- Born: October 8, 1962 (age 63)
- Occupations: Literary scholar, poet and novelist

= Christian Refsum =

Norwegian literary scholar and writer

Christian Refsum (born 8 October 1962) is a Norwegian literary scholar, poet and novelist. He is full professor of literature at the University of Oslo.

== Biography ==
He earned his doctorate with a dissertation on Nordic and French symbolism from the last half of the 19th century. He made his fiction debut in 2001 with the short story collection Transport. He has previously played in rock bands such as And the Balcony Fell, Ym:Stammen and Dog Age. He was also editor of the Norwegian encyclopedia of literature, Litteraturvitenskapelig leksikon. In 2007 the published the university novel Ingen vitner for vitnet, that "weaves a crime narrative rooted in university life."

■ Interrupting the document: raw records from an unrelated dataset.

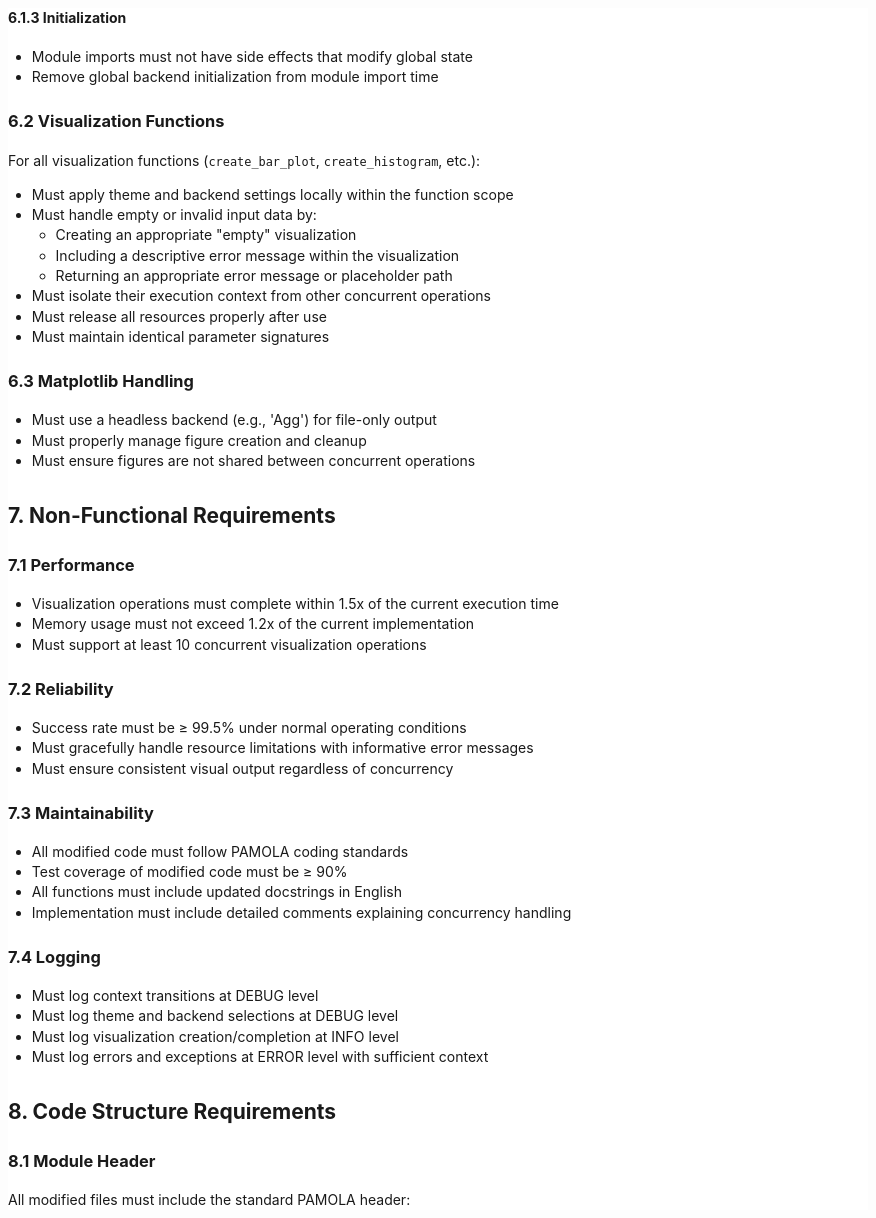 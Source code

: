 #### 6.1.3 Initialization
- Module imports must not have side effects that modify global state
- Remove global backend initialization from module import time

### 6.2 Visualization Functions

For all visualization functions (`create_bar_plot`, `create_histogram`, etc.):

- Must apply theme and backend settings locally within the function scope
- Must handle empty or invalid input data by:
  - Creating an appropriate "empty" visualization
  - Including a descriptive error message within the visualization
  - Returning an appropriate error message or placeholder path
- Must isolate their execution context from other concurrent operations
- Must release all resources properly after use
- Must maintain identical parameter signatures

### 6.3 Matplotlib Handling

- Must use a headless backend (e.g., 'Agg') for file-only output
- Must properly manage figure creation and cleanup
- Must ensure figures are not shared between concurrent operations

## 7. Non-Functional Requirements

### 7.1 Performance
- Visualization operations must complete within 1.5x of the current execution time
- Memory usage must not exceed 1.2x of the current implementation
- Must support at least 10 concurrent visualization operations

### 7.2 Reliability
- Success rate must be ≥ 99.5% under normal operating conditions
- Must gracefully handle resource limitations with informative error messages
- Must ensure consistent visual output regardless of concurrency

### 7.3 Maintainability
- All modified code must follow PAMOLA coding standards
- Test coverage of modified code must be ≥ 90%
- All functions must include updated docstrings in English
- Implementation must include detailed comments explaining concurrency handling

### 7.4 Logging
- Must log context transitions at DEBUG level
- Must log theme and backend selections at DEBUG level
- Must log visualization creation/completion at INFO level
- Must log errors and exceptions at ERROR level with sufficient context

## 8. Code Structure Requirements

### 8.1 Module Header
All modified files must include the standard PAMOLA header:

In 2022 he was awarded Universitetsforlaget's Nordic academic prize (Årets tidsskriftartikkel), that aims to recognise the best scholarship that is published in the Nordic countries, for his article on Karl Ove Knausgård's book Spring.

== Bibliography ==
- 1997 – Litteraturvitenskapelig leksikon (editor). Oslo: Kunnskapsforlaget.
- 2000 – En verden av oversettelse. Oslo: Unipub.
- 2001 – Transport. Short stories. Oslo: Tiden.
- 2003 – offbeat/nye dager. Poetry. Oslo: Oktober.
- 2003 – Lyrikkens liv. (With Christian Janss) Oslo: Universitetsforlaget.
- 2004 – Kyssing og slåssing. (With Eivind Røssaak) Oslo: Pax.
- 2007 – Ingen vitner for vitnet. Novel. Oktober.
- 2007 – Litteraturvitenskapelig leksikon. Revised edition. Oslo: Kunnskapsforlaget.
- 2010 – Løftet. Novel. Oktober.
- 2012 – Kåte dikt. Poetry. Oktober.
- 2016 – Kjærlighet som religion. Lidenskap og lengsel i film og litteratur på 2000-tallet. Universitetsforlaget.